### Work item
From the entries below, please gather each line containing the string "orders".

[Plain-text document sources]
+++

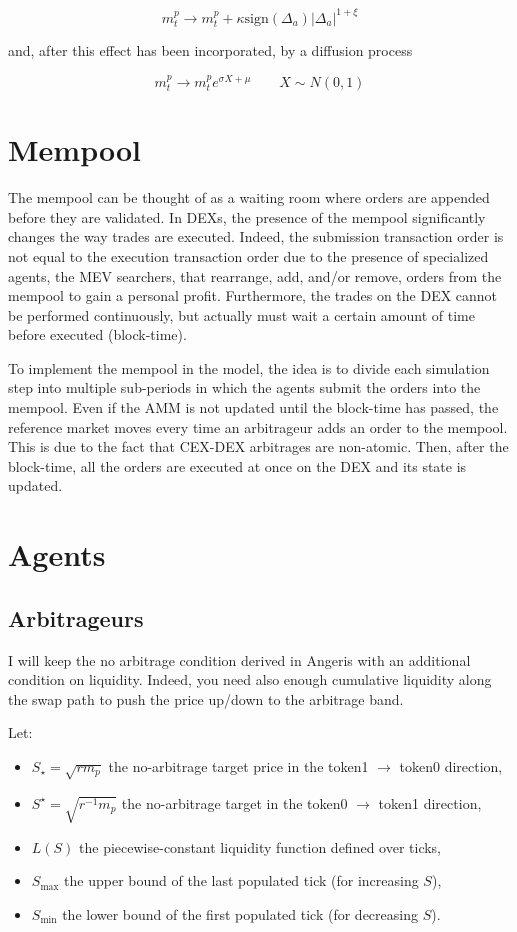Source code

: \documentclass[a4paper,11pt]{article}
\begin{document}
 \begin{equation}
     m^p_t \to m^p_t + \kappa \text{sign}(\Delta_a) |\Delta_a|^{1+\xi}
 \end{equation}

 and, after this effect has been incorporated, by a diffusion process

 \begin{equation}
     m^p_t \to m^p_t e^{\sigma X+\mu} \qquad X \sim N(0,1)
 \end{equation}

\section{Mempool}
The mempool can be thought of as a waiting room where orders are appended before they are validated. In DEXs, the presence of the mempool significantly changes the way trades are executed. Indeed, the submission transaction order is not equal to the execution transaction order due to the presence of specialized agents, the MEV searchers, that rearrange, add, and/or remove, orders from the mempool to gain a personal profit. Furthermore, the trades on the DEX cannot be performed continuously, but actually must wait a certain amount of time before executed (block-time). 

To implement the mempool in the model, the idea is to divide each simulation step into multiple sub-periods in which the agents submit the orders into the mempool. Even if the AMM is not updated until the block-time has passed, the reference market moves every time an arbitrageur adds an order to the mempool. This is due to the fact that CEX-DEX arbitrages are non-atomic. Then, after the block-time, all the orders are executed at once on the DEX and its state is updated.

\section{Agents}
\subsection{Arbitrageurs}
I will keep the no arbitrage condition derived in Angeris with an additional condition on liquidity. Indeed, you need also enough cumulative liquidity along the swap path to push the price up/down to the arbitrage band.

Let:
\begin{itemize}
  \item $S_\star = \sqrt{r m_p}$ the no-arbitrage target price in the token1 $\to$ token0 direction,
  \item $S^\star = \sqrt{r^{-1} m_p}$ the no-arbitrage target in the token0 $\to$ token1 direction,
  \item $L(S)$ the piecewise-constant liquidity function defined over ticks,
  \item $S_{\max}$ the upper bound of the last populated tick (for increasing $S$),
  \item $S_{\min}$ the lower bound of the first populated tick (for decreasing $S$).
\end{itemize}
\end{document}
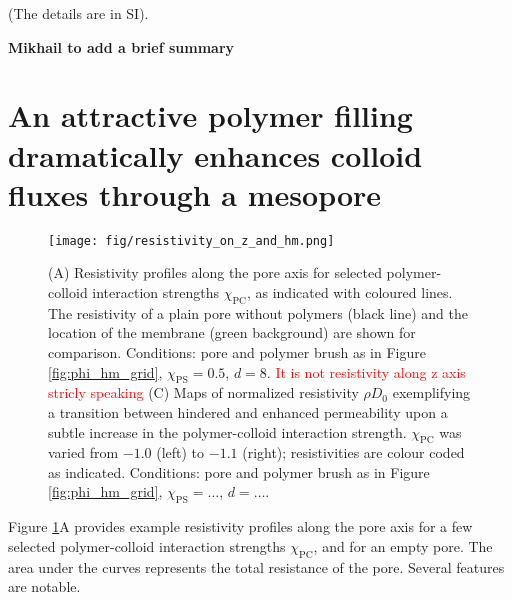 \documentclass[12pt, a4paper]{article}
\newcommand\todo[1]{\textcolor{red}{#1}}
\begin{document}
(The details are in SI).






% 
{\bf Mikhail to add a brief summary}
%


\section{An attractive polymer filling dramatically enhances colloid fluxes through a mesopore}

\begin{figure}
    \centering
    \texttt{[image: fig/resistivity\_on\_z\_and\_hm.png]}
    \caption{
    (A) Resistivity profiles along the pore axis for selected polymer-colloid interaction strengths $\chi_{\text{PC}}$, as indicated with coloured lines. 
    The resistivity of a plain pore without polymers (black line) and the location of the membrane (green background) are shown for comparison. 
    Conditions: pore and polymer brush as in Figure \ref{fig:phi_hm_grid}, $\chi_{\text{PS}}=0.5$, $d=8$. \todo{It is not resistivity along z axis stricly speaking}
    (C) Maps of normalized resistivity $\rho D_0$ exemplifying a transition between hindered and enhanced permeability upon a subtle increase in the polymer-colloid interaction strength.
    $\chi_{\text{PC}}$ was varied from $-1.0$ (left) to $-1.1$ (right); resistivities are colour coded as indicated. 
    Conditions: pore and polymer brush as in Figure \ref{fig:phi_hm_grid}, $\chi_{\text{PS}}=\dots$, $d=\dots$.
    }
    \label{fig:R_map}
\end{figure}

Figure \ref{fig:R_map}A provides example resistivity profiles along the pore axis for a few selected polymer-colloid interaction strengths $\chi_{\text{PC}}$, and for an empty pore. 
The area under the curves represents the total resistance of the pore.
Several features are notable. 
\end{document}
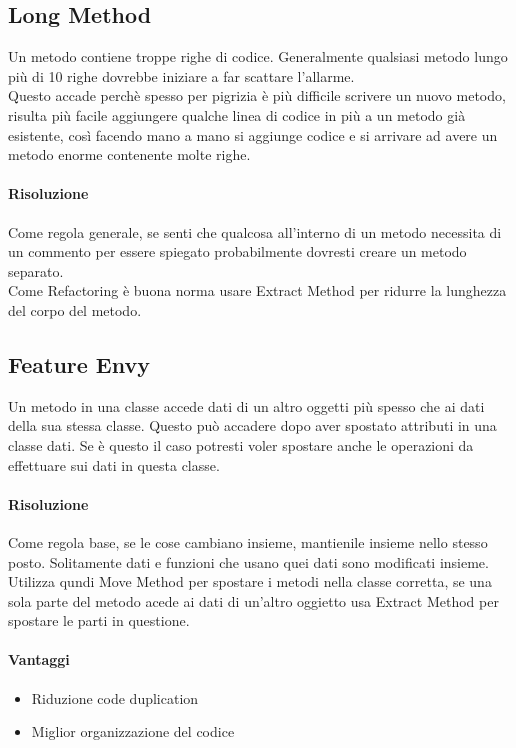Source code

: \subsection{Long Method}
Un metodo contiene troppe righe di codice. Generalmente qualsiasi metodo lungo più di 10 righe
dovrebbe iniziare a far scattare l'allarme.\\
Questo accade perchè spesso per pigrizia è più difficile scrivere un nuovo metodo, risulta
più facile aggiungere qualche linea di codice in più a un metodo già esistente, così facendo
mano a mano si aggiunge codice e si arrivare ad avere un metodo enorme contenente molte righe.\\
\paragraph*{Risoluzione} Come regola generale, se senti che qualcosa all'interno di un metodo
necessita di un commento per essere spiegato probabilmente dovresti creare un metodo separato.\\
Come Refactoring è buona norma usare Extract Method per ridurre la lunghezza del corpo del
metodo.
\subsection{Feature Envy}
Un metodo in una classe accede dati di un altro oggetti più spesso che ai dati della sua stessa
classe. Questo può accadere dopo aver spostato attributi in una classe dati. Se è questo il caso
potresti voler spostare anche le operazioni da effettuare sui dati in questa classe.\\
\paragraph*{Risoluzione} Come regola base, se le cose cambiano insieme, mantienile insieme nello
stesso posto. Solitamente dati e funzioni che usano quei dati sono modificati insieme.\\
Utilizza qundi Move Method per spostare i metodi nella classe corretta, se una sola parte del
metodo acede ai dati di un'altro oggietto usa Extract Method per spostare le parti in questione.
\paragraph*{Vantaggi}
\begin{itemize}
    \item Riduzione code duplication
    \item Miglior organizzazione del codice
\end{itemize}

+++

### The completed task
The mempool can be thought of as a waiting room where orders are appended before they are validated. In DEXs, the presence of the mempool significantly changes the way trades are executed. Indeed, the submission transaction order is not equal to the execution transaction order due to the presence of specialized agents, the MEV searchers, that rearrange, add, and/or remove, orders from the mempool to gain a personal profit. Furthermore, the trades on the DEX cannot be performed continuously, but actually must wait a certain amount of time before executed (block-time). 
To implement the mempool in the model, the idea is to divide each simulation step into multiple sub-periods in which the agents submit the orders into the mempool. Even if the AMM is not updated until the block-time has passed, the reference market moves every time an arbitrageur adds an order to the mempool. This is due to the fact that CEX-DEX arbitrages are non-atomic. Then, after the block-time, all the orders are executed at once on the DEX and its state is updated.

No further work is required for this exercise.